RI Education Commissioner Deborah A. Gist spent nearly two hours discussing a wide array of educational issues affecting students, teachers and parents of children from grades K-12 in the Media Center at Alan Shawn Feinstein Middle School on Monday night.
At a session called, ‘How’s School? A Parent Forum’, Gist spoke before an audience of 35 parents, educators, Coventry School Committee members and other citizens. She was introduced by Pam O’Brien, Coventry PTA Council President and Rhode Island PTA President-Elect, on behalf of the RI PTA, a co-sponsor of the event open to the public and media.
“We are all here tonight to share a common goal,” Gist began. “We have a shared commitment to education for the love of our children with a connection to the community. The partnership between parents and schools is critically important and is a shared responsibility.”

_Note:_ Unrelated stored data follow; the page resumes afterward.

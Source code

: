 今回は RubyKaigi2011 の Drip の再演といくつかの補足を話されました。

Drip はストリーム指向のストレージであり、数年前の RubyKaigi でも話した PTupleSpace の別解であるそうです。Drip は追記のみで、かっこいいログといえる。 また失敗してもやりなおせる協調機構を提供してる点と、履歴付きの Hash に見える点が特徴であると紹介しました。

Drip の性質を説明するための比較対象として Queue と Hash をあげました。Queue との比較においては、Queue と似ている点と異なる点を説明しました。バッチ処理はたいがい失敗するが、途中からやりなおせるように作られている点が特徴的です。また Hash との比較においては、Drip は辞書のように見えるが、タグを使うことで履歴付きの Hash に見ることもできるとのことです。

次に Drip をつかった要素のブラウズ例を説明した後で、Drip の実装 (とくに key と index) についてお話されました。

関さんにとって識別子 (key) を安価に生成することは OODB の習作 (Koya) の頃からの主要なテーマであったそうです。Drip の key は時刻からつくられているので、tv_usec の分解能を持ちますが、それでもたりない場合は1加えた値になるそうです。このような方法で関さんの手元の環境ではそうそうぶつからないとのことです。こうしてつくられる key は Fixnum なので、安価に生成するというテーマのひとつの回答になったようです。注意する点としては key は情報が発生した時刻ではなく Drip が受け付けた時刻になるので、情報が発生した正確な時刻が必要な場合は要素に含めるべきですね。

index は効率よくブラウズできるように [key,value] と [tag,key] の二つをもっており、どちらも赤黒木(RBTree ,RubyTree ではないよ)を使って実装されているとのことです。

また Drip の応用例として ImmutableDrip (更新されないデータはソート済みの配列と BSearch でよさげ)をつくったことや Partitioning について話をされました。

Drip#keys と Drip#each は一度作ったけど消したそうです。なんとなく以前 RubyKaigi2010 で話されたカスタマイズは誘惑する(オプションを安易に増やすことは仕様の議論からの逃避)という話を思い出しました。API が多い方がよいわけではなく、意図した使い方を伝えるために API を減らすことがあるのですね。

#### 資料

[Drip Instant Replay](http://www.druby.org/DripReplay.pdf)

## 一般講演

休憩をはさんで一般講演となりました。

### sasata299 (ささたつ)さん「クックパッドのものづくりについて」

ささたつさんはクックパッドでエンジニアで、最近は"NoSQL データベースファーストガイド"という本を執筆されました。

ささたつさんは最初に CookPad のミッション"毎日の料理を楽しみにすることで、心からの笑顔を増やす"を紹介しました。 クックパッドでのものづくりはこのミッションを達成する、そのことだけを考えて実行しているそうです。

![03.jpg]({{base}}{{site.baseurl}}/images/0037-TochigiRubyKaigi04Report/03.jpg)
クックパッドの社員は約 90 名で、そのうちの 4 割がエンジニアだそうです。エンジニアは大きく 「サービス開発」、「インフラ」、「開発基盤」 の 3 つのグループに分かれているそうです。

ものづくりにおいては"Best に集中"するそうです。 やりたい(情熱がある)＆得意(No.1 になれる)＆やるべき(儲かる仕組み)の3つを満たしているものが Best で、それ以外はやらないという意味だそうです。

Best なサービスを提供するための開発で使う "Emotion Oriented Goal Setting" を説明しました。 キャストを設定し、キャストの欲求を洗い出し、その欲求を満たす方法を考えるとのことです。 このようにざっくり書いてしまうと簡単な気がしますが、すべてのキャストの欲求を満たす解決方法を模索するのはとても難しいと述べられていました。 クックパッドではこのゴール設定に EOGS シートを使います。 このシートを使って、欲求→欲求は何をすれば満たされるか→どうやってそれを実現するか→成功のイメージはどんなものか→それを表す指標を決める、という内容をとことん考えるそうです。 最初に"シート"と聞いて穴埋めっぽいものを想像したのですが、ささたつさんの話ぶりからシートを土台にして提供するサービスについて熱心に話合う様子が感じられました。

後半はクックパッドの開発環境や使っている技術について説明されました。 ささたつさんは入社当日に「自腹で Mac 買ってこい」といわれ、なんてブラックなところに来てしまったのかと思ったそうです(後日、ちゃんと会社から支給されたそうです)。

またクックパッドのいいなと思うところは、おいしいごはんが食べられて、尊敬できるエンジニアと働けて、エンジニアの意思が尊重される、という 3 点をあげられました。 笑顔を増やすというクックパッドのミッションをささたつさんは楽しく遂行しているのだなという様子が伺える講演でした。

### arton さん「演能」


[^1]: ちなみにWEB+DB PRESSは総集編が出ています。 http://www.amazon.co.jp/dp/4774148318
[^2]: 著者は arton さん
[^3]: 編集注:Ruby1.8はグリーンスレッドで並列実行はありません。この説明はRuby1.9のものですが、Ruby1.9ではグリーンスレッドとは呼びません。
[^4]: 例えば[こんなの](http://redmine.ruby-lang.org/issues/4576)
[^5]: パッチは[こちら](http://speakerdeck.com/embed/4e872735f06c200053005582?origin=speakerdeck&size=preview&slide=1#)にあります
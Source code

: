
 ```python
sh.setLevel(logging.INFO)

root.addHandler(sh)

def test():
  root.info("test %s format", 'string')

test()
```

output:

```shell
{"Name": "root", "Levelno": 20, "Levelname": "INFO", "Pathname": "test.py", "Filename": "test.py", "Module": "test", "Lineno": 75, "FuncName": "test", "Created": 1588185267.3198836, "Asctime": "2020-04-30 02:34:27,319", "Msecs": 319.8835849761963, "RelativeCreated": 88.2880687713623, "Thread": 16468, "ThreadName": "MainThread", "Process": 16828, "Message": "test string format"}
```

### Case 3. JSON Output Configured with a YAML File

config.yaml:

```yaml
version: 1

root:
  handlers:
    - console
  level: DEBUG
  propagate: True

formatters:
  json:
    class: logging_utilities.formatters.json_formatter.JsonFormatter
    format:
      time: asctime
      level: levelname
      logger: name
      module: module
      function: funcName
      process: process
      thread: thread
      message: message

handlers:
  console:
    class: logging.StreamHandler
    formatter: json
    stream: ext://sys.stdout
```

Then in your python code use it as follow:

“A good learning experience often starts at home," she went on to say. “Parents have to foster a love of learning and show how much fun it is to learn.”
In the open discussion, three educators said they were “excited” about the Common Core State Standards (CCSS) for Math and English/Language Arts being instituted in their schools, part of a state mandate. The state also joined PARCC, or Partnership for Assessment of Readiness for College and Careers, in 2010 which will help the state assess the progress and growth of all students.
“Our goal is to have every child graduate and be ready for success in college, the military, technical trades and in the work world,” Gist said. Members of the class of 2014 will be the first senior high school class in each public school throughout RI to be tested to see if they meet CCSS requirements.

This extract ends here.